Antes mesmo do início das aulas remotas, os militantes agrupados em torno do Diretório Central de Estudantes e de alguns Centros Acadêmicos da UEL – em especial o de Direito – já faziam manifestações “contra o EaD” e chegaram a propor o boicote às aulas. Diversas vezes, nas reuniões que organizaram, disseram que não foram ouvidos, mas o próprio documento que a UEL soltou falando da necessidade de uma saída emergencial coloca TODAS as falas do DCE e dos CA’s.
Estes ‘militantes’ têm criado dentro da universidade um discurso intenso e extremado de “nós contra eles” e eles próprios tem se colocado como os Arautos da Justiça Divina e Defensores Imaculados da Democracia.
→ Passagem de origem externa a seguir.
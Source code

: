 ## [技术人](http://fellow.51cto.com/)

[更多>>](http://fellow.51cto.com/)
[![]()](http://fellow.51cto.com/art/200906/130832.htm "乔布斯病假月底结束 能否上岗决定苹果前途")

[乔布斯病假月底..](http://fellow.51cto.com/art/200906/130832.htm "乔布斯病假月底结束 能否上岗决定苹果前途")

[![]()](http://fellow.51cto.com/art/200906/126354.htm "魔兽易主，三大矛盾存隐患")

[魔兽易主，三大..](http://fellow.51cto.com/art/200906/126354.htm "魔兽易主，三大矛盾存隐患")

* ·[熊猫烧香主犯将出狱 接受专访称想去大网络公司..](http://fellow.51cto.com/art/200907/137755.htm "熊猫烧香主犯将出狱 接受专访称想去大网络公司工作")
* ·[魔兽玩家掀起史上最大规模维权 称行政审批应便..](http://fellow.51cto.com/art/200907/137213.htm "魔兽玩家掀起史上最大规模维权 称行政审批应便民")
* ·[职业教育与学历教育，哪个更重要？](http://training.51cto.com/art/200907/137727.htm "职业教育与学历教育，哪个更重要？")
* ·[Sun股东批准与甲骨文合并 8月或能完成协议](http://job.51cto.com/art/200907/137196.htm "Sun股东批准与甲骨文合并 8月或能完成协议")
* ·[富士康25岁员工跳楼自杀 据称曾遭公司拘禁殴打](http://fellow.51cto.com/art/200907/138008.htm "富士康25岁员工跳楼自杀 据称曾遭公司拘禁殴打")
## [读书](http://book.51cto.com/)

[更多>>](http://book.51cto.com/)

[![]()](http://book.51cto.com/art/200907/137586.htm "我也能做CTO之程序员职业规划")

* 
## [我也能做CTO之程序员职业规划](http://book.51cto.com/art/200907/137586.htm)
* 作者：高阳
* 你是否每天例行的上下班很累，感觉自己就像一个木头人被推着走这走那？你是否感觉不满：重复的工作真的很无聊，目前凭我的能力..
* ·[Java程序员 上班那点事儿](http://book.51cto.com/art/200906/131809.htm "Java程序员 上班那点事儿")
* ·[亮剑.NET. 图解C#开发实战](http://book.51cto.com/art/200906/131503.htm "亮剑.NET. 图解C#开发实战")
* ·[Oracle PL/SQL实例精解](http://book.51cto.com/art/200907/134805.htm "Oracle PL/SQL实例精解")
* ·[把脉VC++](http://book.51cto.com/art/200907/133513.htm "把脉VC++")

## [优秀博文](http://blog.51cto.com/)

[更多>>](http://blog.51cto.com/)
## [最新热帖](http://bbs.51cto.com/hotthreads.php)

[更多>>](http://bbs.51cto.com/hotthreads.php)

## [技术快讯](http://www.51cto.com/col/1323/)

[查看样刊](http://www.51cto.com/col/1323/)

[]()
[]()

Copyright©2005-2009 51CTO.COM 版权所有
Quando a luta não é contra o “neo-ultra-conservadorismo” e projetos de extensão “fascistas”, é contra o reitor que pretende vender a UEL aos bancos.
Nós, alunos e professores que verdadeiramente desejamos o bem da Universidade e não a satisfação de desejos pessoais, estamos em total desacordo com o que o DCE tem promovido. Parem com esta militância desnecessária e comecem a olhar para aquilo que realmente é importante e está dentro das atribuições do DCE.